Tiga puluh satu tahun telah berlalu sejak ditandatanganinya Perjanjian Oslo. Katanya, Palestina merdeka. Nyatanya, hingga saat ini Palestina negosiasi status akhir antara pemimpin Palestina dan Israel masih terus menemui kegagalan.
Perjanjian Oslo yang ditetapkan pada 13 September 1993, bertujuan untuk menetapkan Otoritas Pemerintahan Sendiri Sementara Palestina untuk rakyat Palestina di Tepi Barat dan Jalur Gaza dengan masa transisi maksimal lima tahun serta mengarah pada penyelesaian permanen.
Dalam rangka memperingati peristiwa tersebut, pada hari Ahad (15/09), Adara mengadakan webinar “31 Tahun Perjanjian Oslo: Bagaimana Dampak dan Masa Depan Palestina?”.
Shofwan Al-Banna Choiruzzad, S.Sos., M.A., Ph.D., profesor dan dosen Hubungan Internasional Fakultas Ilmu Sosial dan Ilmu Politik Universitas Indonesia menjadi pembicara dalam webinar ini.
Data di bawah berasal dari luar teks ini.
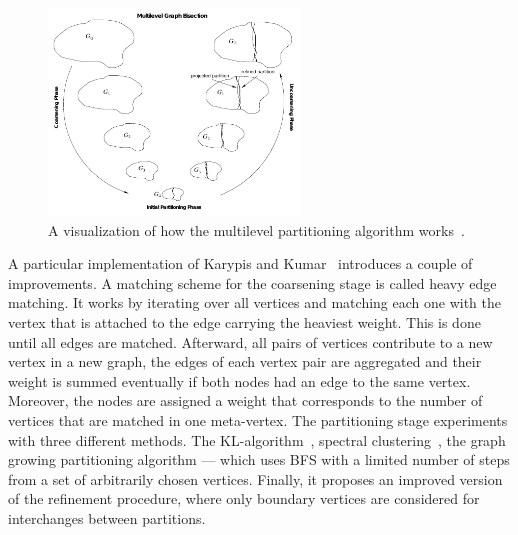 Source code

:                 \begin{figure}[htp]
                    \begin{center}
                        \includegraphics[keepaspectratio,width=0.6\textwidth]{img/03-graphs/multilevel.png}
                    \end{center}
                    \caption{A visualization of how the multilevel partitioning algorithm works~\autocite{karypis}.} 
                    \label{mlp-fig}
                \end{figure}
                    
                A particular implementation of Karypis and Kumar~\autocite{karypis} introduces a couple of improvements.
                A matching scheme for the coarsening stage is called heavy edge matching.
                It works by iterating over all vertices and matching each one with the vertex that is attached to the edge carrying the heaviest weight.
                This is done until all edges are matched.
                Afterward, all pairs of vertices contribute to a new vertex in a new graph, the edges of each vertex pair are aggregated and their weight is summed eventually if both nodes had an edge to the same vertex. 
                Moreover, the nodes are assigned a weight that corresponds to the number of vertices that are matched in one meta-vertex.
                The partitioning stage experiments with three different methods. The KL-algorithm~\autocite{kl}, spectral clustering~\autocite{spectral}, the graph growing partitioning algorithm --- which uses BFS with a limited number of steps from a set of arbitrarily chosen vertices.
                Finally, it proposes an improved version of the refinement procedure, where only boundary vertices are considered for interchanges between partitions.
Maryam Rachmayani, S.Th.I., M.M., Direktur Utama Adara Relief International pun turut berbagi pandangannya dalam webinar ini.
Shofwan menyatakan bahwa Palestina bukan tidak ingin berdamai, melainkan mereka ingin hak-hak dasar mereka sebagai manusia diakui terlebih dahulu. “Palestina berharap Perjanjian Oslo menjadi langkah awal menuju perdamaian seperti pada Perjanjian Hudaibiyah, meskipun ada ketimpangan, yang terpenting sudah ada pengakuan terhadap Palestina,” imbuh Shofwan.
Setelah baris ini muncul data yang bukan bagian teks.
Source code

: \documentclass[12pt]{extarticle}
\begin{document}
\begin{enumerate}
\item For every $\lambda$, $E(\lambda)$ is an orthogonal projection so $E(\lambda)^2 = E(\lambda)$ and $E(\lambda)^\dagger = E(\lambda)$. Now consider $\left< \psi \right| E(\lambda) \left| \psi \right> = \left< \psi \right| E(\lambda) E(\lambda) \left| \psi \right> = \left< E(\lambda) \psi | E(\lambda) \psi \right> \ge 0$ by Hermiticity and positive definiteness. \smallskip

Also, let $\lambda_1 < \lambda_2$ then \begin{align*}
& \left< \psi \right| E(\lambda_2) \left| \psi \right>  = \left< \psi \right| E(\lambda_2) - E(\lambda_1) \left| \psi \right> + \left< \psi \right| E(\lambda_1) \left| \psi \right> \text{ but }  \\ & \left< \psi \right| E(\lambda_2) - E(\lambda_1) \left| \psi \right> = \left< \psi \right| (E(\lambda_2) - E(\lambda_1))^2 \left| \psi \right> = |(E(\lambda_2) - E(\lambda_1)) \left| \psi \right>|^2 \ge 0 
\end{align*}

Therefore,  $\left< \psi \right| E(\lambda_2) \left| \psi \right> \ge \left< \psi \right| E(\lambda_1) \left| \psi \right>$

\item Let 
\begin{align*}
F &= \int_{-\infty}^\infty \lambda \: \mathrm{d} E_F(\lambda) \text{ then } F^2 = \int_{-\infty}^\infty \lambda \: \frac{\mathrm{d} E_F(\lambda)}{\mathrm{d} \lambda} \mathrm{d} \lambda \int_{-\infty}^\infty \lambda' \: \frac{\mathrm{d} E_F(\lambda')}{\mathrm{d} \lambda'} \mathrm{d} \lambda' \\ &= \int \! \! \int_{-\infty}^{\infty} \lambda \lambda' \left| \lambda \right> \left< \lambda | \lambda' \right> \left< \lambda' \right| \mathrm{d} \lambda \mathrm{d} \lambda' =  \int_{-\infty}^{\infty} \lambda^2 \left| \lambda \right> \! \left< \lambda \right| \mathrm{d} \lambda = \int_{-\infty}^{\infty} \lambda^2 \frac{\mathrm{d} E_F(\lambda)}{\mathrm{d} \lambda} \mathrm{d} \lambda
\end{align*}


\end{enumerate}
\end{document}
Nyatanya, Israel selalu ingkar janji dan tak pernah serius berdamai. Perjanjian Oslo secara timpang mengakui hak kemerdekaan Israel, tapi tidak ada pengakuan yang sama dan setara untuk Palestina. “Proses perdamaian” digunakan untuk mengekalkan dan memperluas okupasi.
Maryam turut memaparkan bahwa dampak panjang ekonomi Palestina akibat pembagian wilayah dalam Perjanjian Oslo meliputi: 1) Pemecahan wilayah Palestina secara administrasi, politik, dan fisik; 2) Penguatan kendali Israel atas sumber daya Palestina; 3) Penghancuran ekonomi serta ketergantungan Palestina pada bantuan internasional.
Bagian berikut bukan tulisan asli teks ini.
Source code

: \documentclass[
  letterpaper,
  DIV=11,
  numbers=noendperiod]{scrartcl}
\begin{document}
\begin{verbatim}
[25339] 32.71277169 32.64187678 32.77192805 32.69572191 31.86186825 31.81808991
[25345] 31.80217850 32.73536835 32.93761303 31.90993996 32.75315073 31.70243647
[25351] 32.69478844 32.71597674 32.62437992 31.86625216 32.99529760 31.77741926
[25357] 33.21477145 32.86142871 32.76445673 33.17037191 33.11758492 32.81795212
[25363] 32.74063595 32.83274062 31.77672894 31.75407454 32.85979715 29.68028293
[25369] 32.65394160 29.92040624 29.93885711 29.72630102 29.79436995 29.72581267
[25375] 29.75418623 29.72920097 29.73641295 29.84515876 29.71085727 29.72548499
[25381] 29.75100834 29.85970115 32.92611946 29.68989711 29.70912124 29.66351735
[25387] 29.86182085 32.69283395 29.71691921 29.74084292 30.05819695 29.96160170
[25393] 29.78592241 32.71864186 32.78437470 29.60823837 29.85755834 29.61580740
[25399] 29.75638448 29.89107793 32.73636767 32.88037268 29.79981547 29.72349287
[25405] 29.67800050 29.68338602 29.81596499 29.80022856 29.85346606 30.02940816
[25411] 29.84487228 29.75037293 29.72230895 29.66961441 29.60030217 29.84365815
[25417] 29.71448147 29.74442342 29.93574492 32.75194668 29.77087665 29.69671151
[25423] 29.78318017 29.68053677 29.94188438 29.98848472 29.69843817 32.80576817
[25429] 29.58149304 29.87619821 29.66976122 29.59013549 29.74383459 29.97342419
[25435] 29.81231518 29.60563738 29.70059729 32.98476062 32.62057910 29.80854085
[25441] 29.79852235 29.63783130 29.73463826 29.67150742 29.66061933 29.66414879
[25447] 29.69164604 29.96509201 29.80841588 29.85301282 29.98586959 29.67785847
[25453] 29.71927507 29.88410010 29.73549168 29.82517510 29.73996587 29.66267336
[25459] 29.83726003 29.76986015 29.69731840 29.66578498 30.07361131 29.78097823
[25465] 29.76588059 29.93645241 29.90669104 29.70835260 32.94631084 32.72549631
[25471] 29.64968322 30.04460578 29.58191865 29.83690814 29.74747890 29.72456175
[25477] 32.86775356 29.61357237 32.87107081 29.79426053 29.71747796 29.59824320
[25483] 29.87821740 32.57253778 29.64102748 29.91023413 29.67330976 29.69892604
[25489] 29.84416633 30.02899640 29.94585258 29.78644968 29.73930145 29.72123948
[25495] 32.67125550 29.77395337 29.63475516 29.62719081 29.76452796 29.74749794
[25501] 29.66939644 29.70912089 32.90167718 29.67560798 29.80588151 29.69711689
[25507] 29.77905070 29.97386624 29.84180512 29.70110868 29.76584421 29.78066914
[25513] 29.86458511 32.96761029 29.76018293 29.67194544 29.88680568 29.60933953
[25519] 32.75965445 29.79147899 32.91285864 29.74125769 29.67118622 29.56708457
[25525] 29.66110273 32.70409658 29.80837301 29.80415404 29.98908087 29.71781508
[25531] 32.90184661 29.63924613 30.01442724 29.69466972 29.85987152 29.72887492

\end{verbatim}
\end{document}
“Sebelumnya Palestina menjadi salah satu pengekspor produk kapas dan minyak zaitun terbaik di dunia. Penjajahan Israel mematikan sektor pertanian produktif Palestina, yang memicu kehancuran ekonomi nyata sehingga mereka terus bergantung pada bantuan internasional,” pungkas Maryam.
Wilayah yang saat ini berada di bawah kendali Israel sebagai akibat dari Perjanjian Oslo merupakan area yang kaya akan sumber daya alam. Kendali penuh Israel atas sumber daya air Palestina menyebabkan 100% warga Gaza kesulitan memperoleh akses air akibat agresi, serta 47% warga Tepi Barat menerima air hanya dalam kurun waktu kurang dari sepuluh hari setiap bulannya.
Merespon kondisi ini, selama periode 2020-2022, Adara Relief International telah membangun 24 sumur di Palestina, yang tersebar di 11 wilayah dan telah membantu lebih dari 30.000 warga Palestina.